Assignment:
Count the lines in the data below that have "submitted" in them, and reply with only that number.

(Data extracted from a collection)
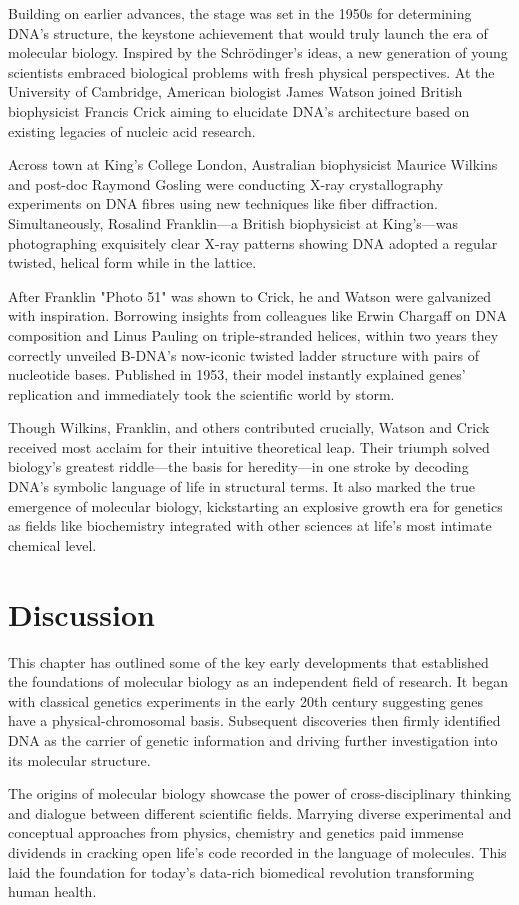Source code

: Building on earlier advances, the stage was set in the 1950s for determining DNA's structure, the keystone achievement that would truly launch the era of molecular biology. Inspired by the Schrödinger's ideas, a new generation of young scientists embraced biological problems with fresh physical perspectives. At the University of Cambridge, American biologist James Watson joined British biophysicist Francis Crick aiming to elucidate DNA's architecture based on existing legacies of nucleic acid research.

Across town at King's College London, Australian biophysicist Maurice Wilkins and post-doc Raymond Gosling were conducting X-ray crystallography experiments on DNA fibres using new techniques like fiber diffraction. Simultaneously, Rosalind Franklin---a British biophysicist at King's---was photographing exquisitely clear X-ray patterns showing DNA adopted a regular twisted, helical form while in the lattice.

After Franklin "Photo 51" was shown to Crick, he and Watson were galvanized with inspiration. Borrowing insights from colleagues like Erwin Chargaff on DNA composition and Linus Pauling on triple-stranded helices, within two years they correctly unveiled B-DNA's now-iconic twisted ladder structure with pairs of nucleotide bases. Published in 1953, their model instantly explained genes' replication and immediately took the scientific world by storm.

Though Wilkins, Franklin, and others contributed crucially, Watson and Crick received most acclaim for their intuitive theoretical leap. Their triumph solved biology's greatest riddle---the basis for heredity---in one stroke by decoding DNA's symbolic language of life in structural terms. It also marked the true emergence of molecular biology, kickstarting an explosive growth era for genetics as fields like biochemistry integrated with other sciences at life's most intimate chemical level.

\section{Discussion}

This chapter has outlined some of the key early developments that established the foundations of molecular biology as an independent field of research. It began with classical genetics experiments in the early 20th century suggesting genes have a physical-chromosomal basis. Subsequent discoveries then firmly identified DNA as the carrier of genetic information and driving further investigation into its molecular structure.

The origins of molecular biology showcase the power of cross-disciplinary thinking and dialogue between different scientific fields. Marrying diverse experimental and conceptual approaches from physics, chemistry and genetics paid immense dividends in cracking open life's code recorded in the language of molecules. This laid the foundation for today's data-rich biomedical revolution transforming human health.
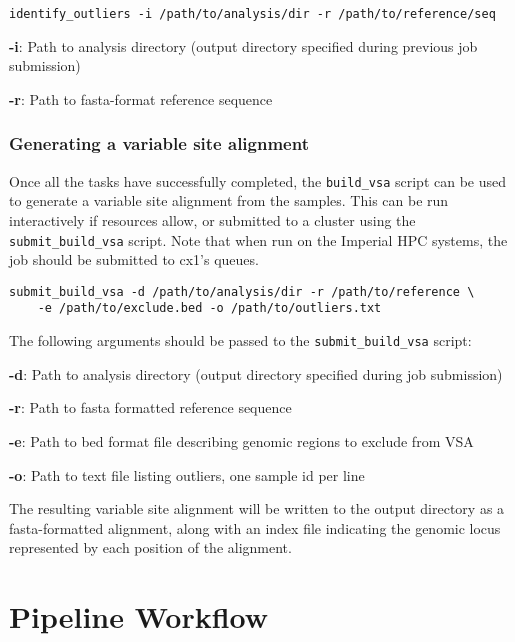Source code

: \documentclass[a4paper,10pt,twoside]{article}
\newenvironment{tight_itemize}{
\begin{itemize}
  \setlength{\itemsep}{0pt}
  \setlength{\parskip}{0pt}
}{\end{itemize}}
\begin{document}
\begin{verbatim}
identify_outliers -i /path/to/analysis/dir -r /path/to/reference/seq
\end{verbatim}

\begin{tight_itemize}
\item \textbf{-i}: Path to analysis directory (output directory specified during previous job submission)
\item \textbf{-r}: Path to fasta-format reference sequence
\end{tight_itemize}

\subsubsection{Generating a variable site alignment}

Once all the tasks have successfully completed, the {\tt build\_vsa} script can
be used to generate a variable site alignment from the samples. This can be run
interactively if resources allow, or submitted to a cluster using the {\tt
submit\_build\_vsa} script. Note that when run on the Imperial HPC systems, the
job should be submitted to cx1's queues.

\begin{Verbatim}
submit_build_vsa -d /path/to/analysis/dir -r /path/to/reference \
	-e /path/to/exclude.bed -o /path/to/outliers.txt
\end{Verbatim}

The following arguments should be passed to the {\tt submit\_build\_vsa} script:

\begin{tight_itemize}
\item \textbf{-d}: Path to analysis directory (output directory specified during job submission)
\item \textbf{-r}: Path to fasta formatted reference sequence
\item \textbf{-e}: Path to bed format file describing genomic regions to exclude from VSA
\item \textbf{-o}: Path to text file listing outliers, one sample id per line
\end{tight_itemize}

The resulting variable site alignment will be written to the output directory
as a fasta-formatted alignment, along with an index file indicating the genomic
locus represented by each position of the alignment.

\section{Pipeline Workflow}
\end{document}
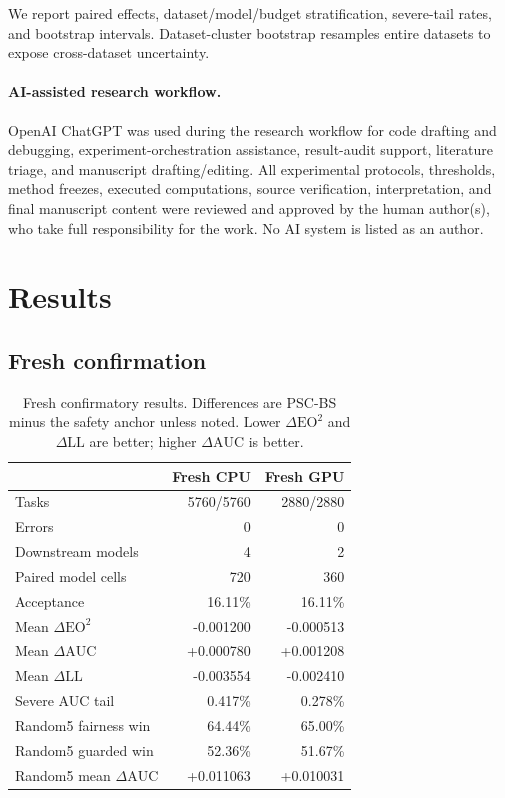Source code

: \documentclass[10pt]{article}
\newcommand{\PSC}{\textsc{PSC-BS}}
\newcommand{\eo}{\mathrm{EO}^2}
\newcommand{\AUC}{\mathrm{AUC}}
\newcommand{\LL}{\mathrm{LL}}
\begin{document}
We report paired effects, dataset/model/budget stratification, severe-tail rates, and bootstrap intervals.
Dataset-cluster bootstrap resamples entire datasets to expose cross-dataset uncertainty.


\paragraph{AI-assisted research workflow.}
OpenAI ChatGPT was used during the research workflow for code drafting and debugging, experiment-orchestration assistance, result-audit support, literature triage, and manuscript drafting/editing.
All experimental protocols, thresholds, method freezes, executed computations, source verification, interpretation, and final manuscript content were reviewed and approved by the human author(s), who take full responsibility for the work.
No AI system is listed as an author.


\section{Results}

\subsection{Fresh confirmation}

\begin{table}[t]
\centering
\caption{Fresh confirmatory results. Differences are \PSC{} minus the safety anchor unless noted. Lower $\Delta\eo$ and $\Delta\LL$ are better; higher $\Delta\AUC$ is better.}
\label{tab:fresh}
\begin{tabular}{lrr}
\toprule
 & Fresh CPU & Fresh GPU \\
\midrule
Tasks & 5760/5760 & 2880/2880 \\
Errors & 0 & 0 \\
Downstream models & 4 & 2 \\
Paired model cells & 720 & 360 \\
Acceptance & 16.11\% & 16.11\% \\
Mean $\Delta\eo$ & -0.001200 & -0.000513 \\
Mean $\Delta\AUC$ & +0.000780 & +0.001208 \\
Mean $\Delta\LL$ & -0.003554 & -0.002410 \\
Severe AUC tail & 0.417\% & 0.278\% \\
Random5 fairness win & 64.44\% & 65.00\% \\
Random5 guarded win & 52.36\% & 51.67\% \\
Random5 mean $\Delta\AUC$ & +0.011063 & +0.010031 \\
\bottomrule
\end{tabular}
\end{table}
\end{document}
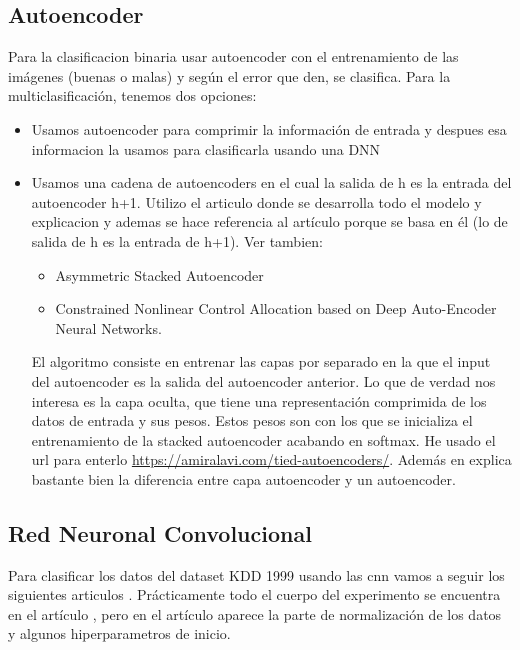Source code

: \documentclass[12pt,a4paper]{book}
\begin{document}
\subsection{Autoencoder}
Para la clasificacion binaria usar autoencoder con el entrenamiento de las imágenes (buenas o malas) y según el error que den, se clasifica.
Para la multiclasificación, tenemos dos opciones:
\begin{itemize}
\item Usamos autoencoder para comprimir la información de entrada y despues esa informacion la usamos para clasificarla usando una DNN \citep{lopes2022effective}
\item Usamos una cadena de autoencoders en el cual la salida de h es la entrada del autoencoder h+1. Utilizo el articulo \citep{farahnakian2018deep} donde se desarrolla todo el modelo y explicacion y ademas se hace referencia al artículo \citep{bengio2006greedy} porque se basa en él (lo de salida de h es la entrada de h+1). Ver tambien:
\begin{itemize}
\item Asymmetric Stacked Autoencoder
\item Constrained Nonlinear Control Allocation based on Deep Auto-Encoder Neural Networks.

\end{itemize} El algoritmo consiste en entrenar las capas por separado en la que el input del autoencoder es la salida del autoencoder anterior. Lo que de verdad nos interesa es la capa oculta, que tiene una representación comprimida de los datos de entrada y sus pesos. Estos pesos son con los que se inicializa el entrenamiento de la stacked autoencoder acabando en softmax. He usado el url para enterlo \url{https://amiralavi.com/tied-autoencoders/}. Además en \citep{bao2017deep} explica bastante bien la diferencia entre capa autoencoder y un autoencoder.
\end{itemize}
\subsection{Red Neuronal Convolucional}
Para clasificar los datos del dataset KDD 1999 usando las \gls{cnn} vamos a seguir los siguientes articulos \citep{kim2020cnn, yang2006anomaly, nguyen2018design, kim2018encoding}. Prácticamente todo el cuerpo del experimento se encuentra en el artículo \citep{kim2020cnn}, pero en el artículo \citep{kim2018encoding} aparece la parte de normalización de los datos y algunos hiperparametros de inicio.
\end{document}
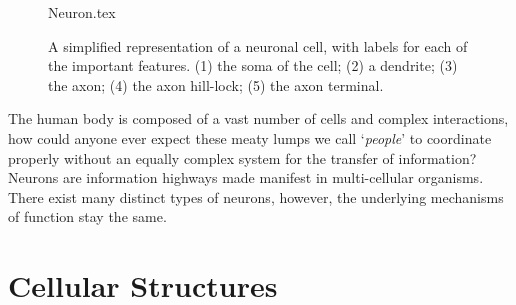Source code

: \documentclass[../../Orator]{subfiles}
\begin{document}
\begin{figure}[h]

    \centering
    {Neuron.tex}
    \caption{A simplified representation of a neuronal cell, with labels for each of the important features. (1) the soma of the cell; (2) a dendrite; (3) the axon; (4) the axon hill-lock; (5) the axon terminal.}\label{fig:Neuron}

\end{figure}

The human body is composed of a vast number of cells and complex interactions, how could anyone ever expect these meaty lumps we call `\textit{people}' to coordinate properly without an equally complex system for the transfer of information? 
Neurons are information highways made manifest in multi-cellular organisms. 
There exist many distinct types of neurons, however, the underlying mechanisms of function stay the same.


\section{Cellular Structures}

\begin{comment}
    \subsection{Organelles}
    {\noindent
    Nucleus \\
    Ribosomes \\
    Golgi-Apparatus \\
    Endoplasmic Reticulum, rough \& smooth \\
    Lysosome
    }
\end{comment}
\end{document}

Response to the task:
2